What you are asked to do: Keeping every line intact, repeat the data word for word.

********

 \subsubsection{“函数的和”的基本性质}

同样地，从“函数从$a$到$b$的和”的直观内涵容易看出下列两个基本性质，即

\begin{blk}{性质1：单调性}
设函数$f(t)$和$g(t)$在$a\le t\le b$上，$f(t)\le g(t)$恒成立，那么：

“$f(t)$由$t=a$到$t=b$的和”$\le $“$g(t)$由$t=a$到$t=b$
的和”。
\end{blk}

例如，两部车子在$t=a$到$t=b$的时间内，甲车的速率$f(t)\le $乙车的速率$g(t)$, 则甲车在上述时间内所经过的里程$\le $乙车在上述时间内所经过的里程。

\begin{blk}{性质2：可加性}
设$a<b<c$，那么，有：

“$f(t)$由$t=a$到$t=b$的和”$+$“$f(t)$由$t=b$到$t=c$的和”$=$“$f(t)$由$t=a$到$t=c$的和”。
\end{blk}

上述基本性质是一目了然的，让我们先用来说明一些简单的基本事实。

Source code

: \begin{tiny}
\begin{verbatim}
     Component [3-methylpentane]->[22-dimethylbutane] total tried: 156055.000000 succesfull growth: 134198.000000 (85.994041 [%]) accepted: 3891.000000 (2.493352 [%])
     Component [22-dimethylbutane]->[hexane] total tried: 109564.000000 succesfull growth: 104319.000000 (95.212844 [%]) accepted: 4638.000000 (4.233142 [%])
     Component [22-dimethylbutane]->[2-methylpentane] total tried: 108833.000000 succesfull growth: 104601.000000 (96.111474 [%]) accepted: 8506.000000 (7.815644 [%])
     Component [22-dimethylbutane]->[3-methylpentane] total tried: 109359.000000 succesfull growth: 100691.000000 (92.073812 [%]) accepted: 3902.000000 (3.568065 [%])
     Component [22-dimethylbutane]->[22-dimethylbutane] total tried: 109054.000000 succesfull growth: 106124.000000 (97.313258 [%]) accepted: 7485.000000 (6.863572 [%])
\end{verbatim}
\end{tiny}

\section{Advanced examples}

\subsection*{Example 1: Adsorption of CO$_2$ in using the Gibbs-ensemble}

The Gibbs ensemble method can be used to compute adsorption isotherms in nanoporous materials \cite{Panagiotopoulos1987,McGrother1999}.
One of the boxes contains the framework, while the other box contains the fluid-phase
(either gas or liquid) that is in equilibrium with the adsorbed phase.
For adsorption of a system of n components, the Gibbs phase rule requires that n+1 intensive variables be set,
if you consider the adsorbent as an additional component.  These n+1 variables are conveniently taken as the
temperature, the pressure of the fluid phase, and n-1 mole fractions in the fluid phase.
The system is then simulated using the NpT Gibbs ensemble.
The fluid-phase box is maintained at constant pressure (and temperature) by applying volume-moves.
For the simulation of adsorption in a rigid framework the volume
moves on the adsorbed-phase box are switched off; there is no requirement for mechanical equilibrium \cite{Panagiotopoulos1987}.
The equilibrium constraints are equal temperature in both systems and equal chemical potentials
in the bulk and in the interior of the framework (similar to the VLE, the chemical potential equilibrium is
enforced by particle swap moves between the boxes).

********

Output of the task:
 \subsubsection{“函数的和”的基本性质}

同样地，从“函数从$a$到$b$的和”的直观内涵容易看出下列两个基本性质，即

\begin{blk}{性质1：单调性}
设函数$f(t)$和$g(t)$在$a\le t\le b$上，$f(t)\le g(t)$恒成立，那么：

“$f(t)$由$t=a$到$t=b$的和”$\le $“$g(t)$由$t=a$到$t=b$
的和”。
\end{blk}

例如，两部车子在$t=a$到$t=b$的时间内，甲车的速率$f(t)\le $乙车的速率$g(t)$, 则甲车在上述时间内所经过的里程$\le $乙车在上述时间内所经过的里程。

\begin{blk}{性质2：可加性}
设$a<b<c$，那么，有：

“$f(t)$由$t=a$到$t=b$的和”$+$“$f(t)$由$t=b$到$t=c$的和”$=$“$f(t)$由$t=a$到$t=c$的和”。
\end{blk}

上述基本性质是一目了然的，让我们先用来说明一些简单的基本事实。

Source code

: \begin{tiny}
\begin{verbatim}
     Component [3-methylpentane]->[22-dimethylbutane] total tried: 156055.000000 succesfull growth: 134198.000000 (85.994041 [%]) accepted: 3891.000000 (2.493352 [%])
     Component [22-dimethylbutane]->[hexane] total tried: 109564.000000 succesfull growth: 104319.000000 (95.212844 [%]) accepted: 4638.000000 (4.233142 [%])
     Component [22-dimethylbutane]->[2-methylpentane] total tried: 108833.000000 succesfull growth: 104601.000000 (96.111474 [%]) accepted: 8506.000000 (7.815644 [%])
     Component [22-dimethylbutane]->[3-methylpentane] total tried: 109359.000000 succesfull growth: 100691.000000 (92.073812 [%]) accepted: 3902.000000 (3.568065 [%])
     Component [22-dimethylbutane]->[22-dimethylbutane] total tried: 109054.000000 succesfull growth: 106124.000000 (97.313258 [%]) accepted: 7485.000000 (6.863572 [%])
\end{verbatim}
\end{tiny}

\section{Advanced examples}

\subsection*{Example 1: Adsorption of CO$_2$ in using the Gibbs-ensemble}

The Gibbs ensemble method can be used to compute adsorption isotherms in nanoporous materials \cite{Panagiotopoulos1987,McGrother1999}.
One of the boxes contains the framework, while the other box contains the fluid-phase
(either gas or liquid) that is in equilibrium with the adsorbed phase.
For adsorption of a system of n components, the Gibbs phase rule requires that n+1 intensive variables be set,
if you consider the adsorbent as an additional component.  These n+1 variables are conveniently taken as the
temperature, the pressure of the fluid phase, and n-1 mole fractions in the fluid phase.
The system is then simulated using the NpT Gibbs ensemble.
The fluid-phase box is maintained at constant pressure (and temperature) by applying volume-moves.
For the simulation of adsorption in a rigid framework the volume
moves on the adsorbed-phase box are switched off; there is no requirement for mechanical equilibrium \cite{Panagiotopoulos1987}.
The equilibrium constraints are equal temperature in both systems and equal chemical potentials
in the bulk and in the interior of the framework (similar to the VLE, the chemical potential equilibrium is
enforced by particle swap moves between the boxes).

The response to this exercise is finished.